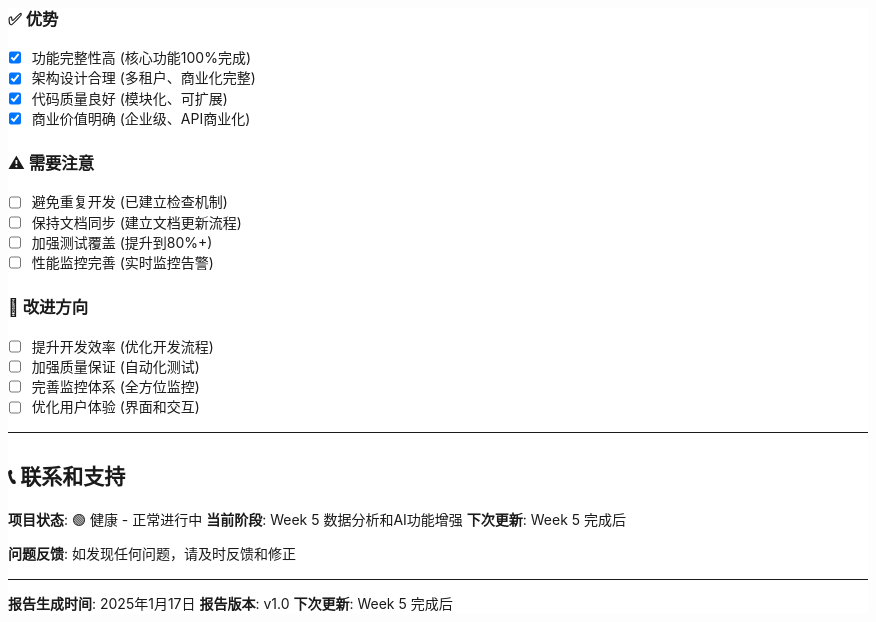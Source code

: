 ### ✅ **优势**
- [x] 功能完整性高 (核心功能100%完成)
- [x] 架构设计合理 (多租户、商业化完整)
- [x] 代码质量良好 (模块化、可扩展)
- [x] 商业价值明确 (企业级、API商业化)

### ⚠️ **需要注意**
- [ ] 避免重复开发 (已建立检查机制)
- [ ] 保持文档同步 (建立文档更新流程)
- [ ] 加强测试覆盖 (提升到80%+)
- [ ] 性能监控完善 (实时监控告警)

### 🎯 **改进方向**
- [ ] 提升开发效率 (优化开发流程)
- [ ] 加强质量保证 (自动化测试)
- [ ] 完善监控体系 (全方位监控)
- [ ] 优化用户体验 (界面和交互)

---

## 📞 联系和支持

**项目状态**: 🟢 健康 - 正常进行中
**当前阶段**: Week 5 数据分析和AI功能增强
**下次更新**: Week 5 完成后

**问题反馈**: 如发现任何问题，请及时反馈和修正

---

**报告生成时间**: 2025年1月17日
**报告版本**: v1.0
**下次更新**: Week 5 完成后
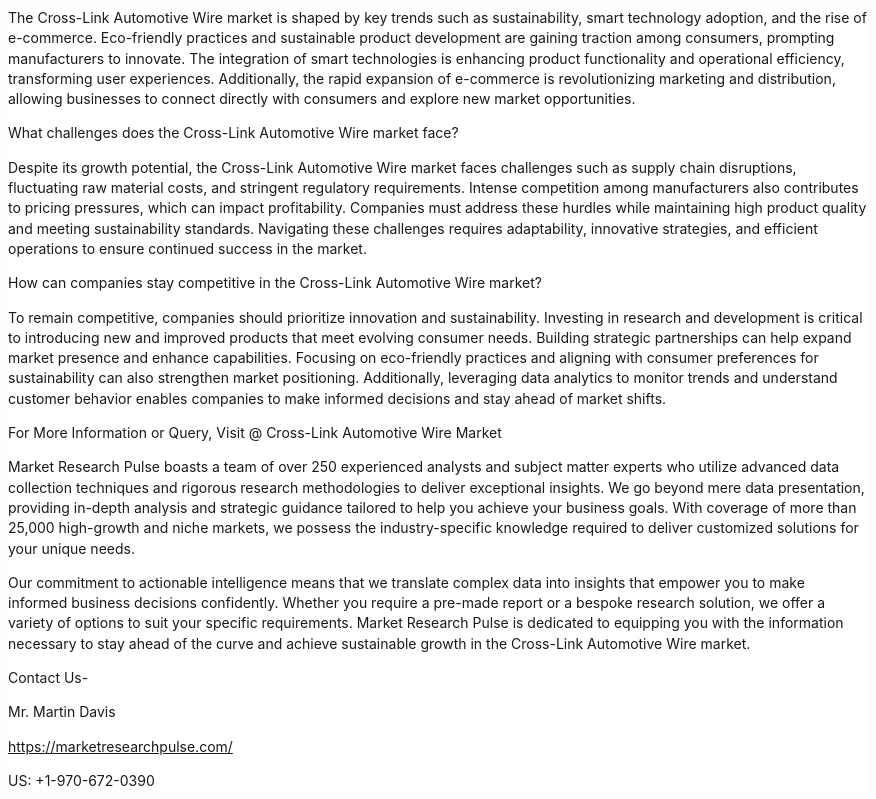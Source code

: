 The Cross-Link Automotive Wire market is shaped by key trends such as sustainability, smart technology adoption, and the rise of e-commerce. Eco-friendly practices and sustainable product development are gaining traction among consumers, prompting manufacturers to innovate. The integration of smart technologies is enhancing product functionality and operational efficiency, transforming user experiences. Additionally, the rapid expansion of e-commerce is revolutionizing marketing and distribution, allowing businesses to connect directly with consumers and explore new market opportunities.

What challenges does the Cross-Link Automotive Wire market face?

Despite its growth potential, the Cross-Link Automotive Wire market faces challenges such as supply chain disruptions, fluctuating raw material costs, and stringent regulatory requirements. Intense competition among manufacturers also contributes to pricing pressures, which can impact profitability. Companies must address these hurdles while maintaining high product quality and meeting sustainability standards. Navigating these challenges requires adaptability, innovative strategies, and efficient operations to ensure continued success in the market.

How can companies stay competitive in the Cross-Link Automotive Wire market?

To remain competitive, companies should prioritize innovation and sustainability. Investing in research and development is critical to introducing new and improved products that meet evolving consumer needs. Building strategic partnerships can help expand market presence and enhance capabilities. Focusing on eco-friendly practices and aligning with consumer preferences for sustainability can also strengthen market positioning. Additionally, leveraging data analytics to monitor trends and understand customer behavior enables companies to make informed decisions and stay ahead of market shifts.

For More Information or Query, Visit @ Cross-Link Automotive Wire Market

Market Research Pulse boasts a team of over 250 experienced analysts and subject matter experts who utilize advanced data collection techniques and rigorous research methodologies to deliver exceptional insights. We go beyond mere data presentation, providing in-depth analysis and strategic guidance tailored to help you achieve your business goals. With coverage of more than 25,000 high-growth and niche markets, we possess the industry-specific knowledge required to deliver customized solutions for your unique needs.

Our commitment to actionable intelligence means that we translate complex data into insights that empower you to make informed business decisions confidently. Whether you require a pre-made report or a bespoke research solution, we offer a variety of options to suit your specific requirements. Market Research Pulse is dedicated to equipping you with the information necessary to stay ahead of the curve and achieve sustainable growth in the Cross-Link Automotive Wire market.

Contact Us-

Mr. Martin Davis

https://marketresearchpulse.com/

US: +1-970-672-0390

### Your instructions
Omit the pictures and print the listing exactly.

### Answer to the exercise
Source code

: ### ✅ **优势**
- [x] 功能完整性高 (核心功能100%完成)
- [x] 架构设计合理 (多租户、商业化完整)
- [x] 代码质量良好 (模块化、可扩展)
- [x] 商业价值明确 (企业级、API商业化)

### ⚠️ **需要注意**
- [ ] 避免重复开发 (已建立检查机制)
- [ ] 保持文档同步 (建立文档更新流程)
- [ ] 加强测试覆盖 (提升到80%+)
- [ ] 性能监控完善 (实时监控告警)

### 🎯 **改进方向**
- [ ] 提升开发效率 (优化开发流程)
- [ ] 加强质量保证 (自动化测试)
- [ ] 完善监控体系 (全方位监控)
- [ ] 优化用户体验 (界面和交互)

---

## 📞 联系和支持

**项目状态**: 🟢 健康 - 正常进行中
**当前阶段**: Week 5 数据分析和AI功能增强
**下次更新**: Week 5 完成后

**问题反馈**: 如发现任何问题，请及时反馈和修正

---

**报告生成时间**: 2025年1月17日
**报告版本**: v1.0
**下次更新**: Week 5 完成后
Source code

: The Cross-Link Automotive Wire market is shaped by key trends such as sustainability, smart technology adoption, and the rise of e-commerce. Eco-friendly practices and sustainable product development are gaining traction among consumers, prompting manufacturers to innovate. The integration of smart technologies is enhancing product functionality and operational efficiency, transforming user experiences. Additionally, the rapid expansion of e-commerce is revolutionizing marketing and distribution, allowing businesses to connect directly with consumers and explore new market opportunities.

What challenges does the Cross-Link Automotive Wire market face?

Despite its growth potential, the Cross-Link Automotive Wire market faces challenges such as supply chain disruptions, fluctuating raw material costs, and stringent regulatory requirements. Intense competition among manufacturers also contributes to pricing pressures, which can impact profitability. Companies must address these hurdles while maintaining high product quality and meeting sustainability standards. Navigating these challenges requires adaptability, innovative strategies, and efficient operations to ensure continued success in the market.

How can companies stay competitive in the Cross-Link Automotive Wire market?

To remain competitive, companies should prioritize innovation and sustainability. Investing in research and development is critical to introducing new and improved products that meet evolving consumer needs. Building strategic partnerships can help expand market presence and enhance capabilities. Focusing on eco-friendly practices and aligning with consumer preferences for sustainability can also strengthen market positioning. Additionally, leveraging data analytics to monitor trends and understand customer behavior enables companies to make informed decisions and stay ahead of market shifts.

For More Information or Query, Visit @ Cross-Link Automotive Wire Market

Market Research Pulse boasts a team of over 250 experienced analysts and subject matter experts who utilize advanced data collection techniques and rigorous research methodologies to deliver exceptional insights. We go beyond mere data presentation, providing in-depth analysis and strategic guidance tailored to help you achieve your business goals. With coverage of more than 25,000 high-growth and niche markets, we possess the industry-specific knowledge required to deliver customized solutions for your unique needs.

Our commitment to actionable intelligence means that we translate complex data into insights that empower you to make informed business decisions confidently. Whether you require a pre-made report or a bespoke research solution, we offer a variety of options to suit your specific requirements. Market Research Pulse is dedicated to equipping you with the information necessary to stay ahead of the curve and achieve sustainable growth in the Cross-Link Automotive Wire market.

Contact Us-

Mr. Martin Davis

https://marketresearchpulse.com/

US: +1-970-672-0390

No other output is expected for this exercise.